Condition Monitoring Technologies (CMT) has cautioned against placing sole reliance on artificial intelligence in ship condition monitoring, warning that human expertise remains essential to ensure safety and accuracy in maritime operations.
As the shipping industry rapidly adopts AI-driven systems for machinery testing and diagnostics, CMT acknowledges the growing potential of these technologies to process vast quantities of data and assist with condition monitoring tasks. However, the company insists that human engineers must remain “in the loop” to validate, interpret and act upon technical data, particularly aboard increasingly complex and automated vessels.

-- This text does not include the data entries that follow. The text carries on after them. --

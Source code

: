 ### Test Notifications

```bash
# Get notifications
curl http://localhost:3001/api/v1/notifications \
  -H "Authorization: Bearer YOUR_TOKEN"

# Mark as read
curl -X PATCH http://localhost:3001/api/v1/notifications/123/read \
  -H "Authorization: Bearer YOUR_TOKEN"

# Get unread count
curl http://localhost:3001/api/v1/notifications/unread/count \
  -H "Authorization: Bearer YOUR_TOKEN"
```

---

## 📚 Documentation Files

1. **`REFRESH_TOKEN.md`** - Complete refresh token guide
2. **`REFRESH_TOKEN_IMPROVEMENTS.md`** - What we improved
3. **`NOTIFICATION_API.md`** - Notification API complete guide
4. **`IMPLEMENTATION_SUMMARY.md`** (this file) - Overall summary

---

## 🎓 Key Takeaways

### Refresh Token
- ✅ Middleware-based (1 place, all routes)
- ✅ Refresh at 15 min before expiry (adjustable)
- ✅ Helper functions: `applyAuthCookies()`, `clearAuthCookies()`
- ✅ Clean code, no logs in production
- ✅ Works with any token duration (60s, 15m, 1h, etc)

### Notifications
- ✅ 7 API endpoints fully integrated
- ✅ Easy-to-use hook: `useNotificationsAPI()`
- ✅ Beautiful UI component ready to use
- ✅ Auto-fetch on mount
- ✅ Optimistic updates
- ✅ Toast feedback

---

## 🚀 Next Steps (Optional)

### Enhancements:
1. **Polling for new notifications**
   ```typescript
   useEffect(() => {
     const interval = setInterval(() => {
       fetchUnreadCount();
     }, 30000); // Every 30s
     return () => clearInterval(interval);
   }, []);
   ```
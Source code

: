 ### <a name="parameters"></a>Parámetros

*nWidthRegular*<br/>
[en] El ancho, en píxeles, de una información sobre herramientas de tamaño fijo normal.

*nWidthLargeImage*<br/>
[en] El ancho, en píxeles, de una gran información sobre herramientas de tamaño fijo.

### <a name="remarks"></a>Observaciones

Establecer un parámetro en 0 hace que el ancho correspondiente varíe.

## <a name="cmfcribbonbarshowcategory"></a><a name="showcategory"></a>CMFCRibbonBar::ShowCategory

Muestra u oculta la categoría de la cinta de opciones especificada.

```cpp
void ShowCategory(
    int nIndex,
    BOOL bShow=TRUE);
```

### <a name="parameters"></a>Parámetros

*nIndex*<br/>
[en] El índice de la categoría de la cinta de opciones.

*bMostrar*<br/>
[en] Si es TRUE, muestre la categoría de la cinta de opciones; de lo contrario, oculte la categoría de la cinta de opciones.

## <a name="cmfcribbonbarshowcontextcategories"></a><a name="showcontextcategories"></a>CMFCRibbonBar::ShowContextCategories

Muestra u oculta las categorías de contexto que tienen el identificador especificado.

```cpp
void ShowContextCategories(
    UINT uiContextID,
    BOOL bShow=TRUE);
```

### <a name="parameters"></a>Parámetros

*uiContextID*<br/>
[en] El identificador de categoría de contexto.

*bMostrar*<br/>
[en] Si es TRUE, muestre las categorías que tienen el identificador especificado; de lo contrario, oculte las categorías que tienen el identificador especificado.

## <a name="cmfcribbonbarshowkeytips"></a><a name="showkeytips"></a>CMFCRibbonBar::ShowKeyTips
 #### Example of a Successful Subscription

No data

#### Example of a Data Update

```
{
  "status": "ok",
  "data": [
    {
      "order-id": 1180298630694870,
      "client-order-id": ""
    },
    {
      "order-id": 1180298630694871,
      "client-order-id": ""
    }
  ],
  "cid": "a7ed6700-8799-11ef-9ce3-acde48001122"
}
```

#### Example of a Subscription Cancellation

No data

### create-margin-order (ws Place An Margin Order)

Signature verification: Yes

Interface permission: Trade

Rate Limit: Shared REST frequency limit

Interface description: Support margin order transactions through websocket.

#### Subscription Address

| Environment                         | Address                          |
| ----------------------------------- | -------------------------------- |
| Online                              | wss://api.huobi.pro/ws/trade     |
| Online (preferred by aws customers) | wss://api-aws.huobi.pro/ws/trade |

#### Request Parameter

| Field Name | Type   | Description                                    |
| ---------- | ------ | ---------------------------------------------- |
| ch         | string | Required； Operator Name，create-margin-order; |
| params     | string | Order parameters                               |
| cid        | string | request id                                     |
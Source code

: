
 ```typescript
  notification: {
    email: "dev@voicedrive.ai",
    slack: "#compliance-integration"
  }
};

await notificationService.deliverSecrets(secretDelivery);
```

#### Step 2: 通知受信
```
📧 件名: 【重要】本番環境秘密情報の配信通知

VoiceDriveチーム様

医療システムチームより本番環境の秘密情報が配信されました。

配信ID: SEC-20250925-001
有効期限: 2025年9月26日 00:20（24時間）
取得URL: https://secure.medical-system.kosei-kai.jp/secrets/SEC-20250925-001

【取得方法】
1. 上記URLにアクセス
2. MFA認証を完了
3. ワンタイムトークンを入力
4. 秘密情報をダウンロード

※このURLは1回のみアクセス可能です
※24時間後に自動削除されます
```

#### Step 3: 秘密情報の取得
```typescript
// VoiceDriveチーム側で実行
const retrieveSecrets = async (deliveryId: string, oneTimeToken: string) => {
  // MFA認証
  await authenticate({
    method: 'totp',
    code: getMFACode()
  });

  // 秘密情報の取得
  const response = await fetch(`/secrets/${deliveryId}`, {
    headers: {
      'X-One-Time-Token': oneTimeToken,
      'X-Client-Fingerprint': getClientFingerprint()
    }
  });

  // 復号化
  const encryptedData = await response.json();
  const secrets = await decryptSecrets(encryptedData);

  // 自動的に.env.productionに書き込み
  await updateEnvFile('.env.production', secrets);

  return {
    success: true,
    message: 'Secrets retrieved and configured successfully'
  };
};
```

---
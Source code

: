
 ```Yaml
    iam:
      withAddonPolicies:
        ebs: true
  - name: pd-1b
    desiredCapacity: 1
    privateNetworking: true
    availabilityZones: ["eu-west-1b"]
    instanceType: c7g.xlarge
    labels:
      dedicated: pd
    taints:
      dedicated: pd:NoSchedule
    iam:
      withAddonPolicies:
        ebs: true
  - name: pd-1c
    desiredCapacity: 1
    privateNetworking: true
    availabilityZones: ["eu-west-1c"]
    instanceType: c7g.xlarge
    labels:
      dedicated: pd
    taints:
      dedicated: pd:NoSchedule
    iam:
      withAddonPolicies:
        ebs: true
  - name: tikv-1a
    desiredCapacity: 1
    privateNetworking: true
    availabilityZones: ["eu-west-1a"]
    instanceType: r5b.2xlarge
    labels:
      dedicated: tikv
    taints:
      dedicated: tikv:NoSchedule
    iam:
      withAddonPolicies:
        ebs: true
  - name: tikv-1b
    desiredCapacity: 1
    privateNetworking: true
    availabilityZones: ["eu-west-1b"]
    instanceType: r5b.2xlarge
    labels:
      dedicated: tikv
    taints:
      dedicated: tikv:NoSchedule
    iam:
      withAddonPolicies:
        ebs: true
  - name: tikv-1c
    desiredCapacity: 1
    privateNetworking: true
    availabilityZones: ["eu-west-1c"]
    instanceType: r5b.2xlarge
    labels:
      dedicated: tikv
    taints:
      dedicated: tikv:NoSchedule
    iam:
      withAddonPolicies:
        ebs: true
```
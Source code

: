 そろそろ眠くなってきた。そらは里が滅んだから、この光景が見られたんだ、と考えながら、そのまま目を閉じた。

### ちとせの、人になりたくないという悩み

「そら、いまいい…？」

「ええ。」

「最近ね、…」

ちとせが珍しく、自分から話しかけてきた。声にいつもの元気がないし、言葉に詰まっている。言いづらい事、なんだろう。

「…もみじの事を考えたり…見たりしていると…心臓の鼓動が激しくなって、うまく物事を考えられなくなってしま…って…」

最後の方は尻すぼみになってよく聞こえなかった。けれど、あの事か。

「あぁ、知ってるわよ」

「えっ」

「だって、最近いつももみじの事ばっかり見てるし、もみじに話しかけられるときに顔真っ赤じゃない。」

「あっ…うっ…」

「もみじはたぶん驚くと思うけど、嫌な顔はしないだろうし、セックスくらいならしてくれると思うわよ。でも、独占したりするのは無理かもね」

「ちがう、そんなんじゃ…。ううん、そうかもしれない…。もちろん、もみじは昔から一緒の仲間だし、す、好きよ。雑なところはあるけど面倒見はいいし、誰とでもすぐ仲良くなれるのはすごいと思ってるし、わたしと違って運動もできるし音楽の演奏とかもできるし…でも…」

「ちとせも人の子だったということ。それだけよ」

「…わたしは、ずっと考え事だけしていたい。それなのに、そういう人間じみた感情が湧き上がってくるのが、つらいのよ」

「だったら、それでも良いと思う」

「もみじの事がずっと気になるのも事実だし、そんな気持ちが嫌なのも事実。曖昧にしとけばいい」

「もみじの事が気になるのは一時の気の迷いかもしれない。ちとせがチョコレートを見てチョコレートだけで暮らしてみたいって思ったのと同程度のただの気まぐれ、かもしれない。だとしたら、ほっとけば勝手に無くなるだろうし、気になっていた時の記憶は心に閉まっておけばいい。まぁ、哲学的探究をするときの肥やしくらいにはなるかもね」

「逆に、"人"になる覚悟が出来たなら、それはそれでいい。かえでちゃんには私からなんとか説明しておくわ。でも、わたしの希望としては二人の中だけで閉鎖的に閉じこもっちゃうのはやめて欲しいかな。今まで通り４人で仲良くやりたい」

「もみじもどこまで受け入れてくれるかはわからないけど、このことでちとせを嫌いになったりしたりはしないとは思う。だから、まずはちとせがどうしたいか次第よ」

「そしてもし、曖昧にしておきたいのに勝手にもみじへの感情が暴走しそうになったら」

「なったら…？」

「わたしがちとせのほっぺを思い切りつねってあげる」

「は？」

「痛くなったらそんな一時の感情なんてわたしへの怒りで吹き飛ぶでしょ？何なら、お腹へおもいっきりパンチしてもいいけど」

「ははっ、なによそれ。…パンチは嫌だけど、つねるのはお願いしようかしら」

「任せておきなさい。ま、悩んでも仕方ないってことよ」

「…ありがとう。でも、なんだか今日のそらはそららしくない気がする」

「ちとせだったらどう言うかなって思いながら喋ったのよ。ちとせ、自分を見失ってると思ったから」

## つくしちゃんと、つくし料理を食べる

“AI has a role to play, certainly—especially when it comes to analyzing huge data sets generated during operations,” said CMT’s Managing Director David Fuhlbrügge. “But there are critical limitations in relying on technology alone. A sensor can tell you a pressure reading or temperature value. It cannot smell burning oil, feel excessive vibration or recognize an unusual sound in the engine room. That’s where human intuition, experience and judgement come in.”
The company currently does not embed AI in its own monitoring devices, relying instead on algorithms to provide reliable data interpretation.
The company suggests that in the future, AI and sensors will be relied upon to flag issues remotely. But crucially, these alerts will still require expert human evaluation, often from shore-based engineers in contact with onboard or visiting crews. CMT envisions a likely shift towards a hybrid model where monitoring is continuous during voyages, with mobile maintenance teams dispatched to address problems in port.
“Ultimately, we anticipate a setup similar to today’s engine manufacturer service models,” Fuhlbrügge continued. “Sensors might identify a fault mid-voyage, and a flying repair team would meet the vessel at the next port. But without someone qualified to interpret those readings correctly, there’s a serious risk of either false alarms or overlooked faults.”
The concern is compounded by the technical and financial burden of deploying high numbers of reliable sensors across all areas of a ship, especially if these systems themselves become points of failure. AI still lacks the ability to emulate the ‘gut feeling’ that seasoned engineers develop through years of experience, a critical quality when diagnosing nuanced mechanical issues.
“The shipboard engineer is effectively a multi-sensory detector,” Fuhlbrügge added. “They notice smells, vibrations, small changes in behavior, things no current AI or sensor suite can reliably do.”
CMT stresses that rather than seeking to replace engineers, AI should be used to augment their abilities, enhancing maritime safety and efficiency through collaboration between people and machines.
While acknowledging the long-term potential of machine learning to replicate more sophisticated aspects of human reasoning, CMT warns that significant obstacles remain. Chief among them is the need for massive, diverse, and highly contextual datasets to train such systems effectively, as well as the enormous energy requirements to power advanced neural networks—challenges that are yet to be resolved.
In the meantime, the company calls on industry stakeholders to adopt a balanced and pragmatic approach.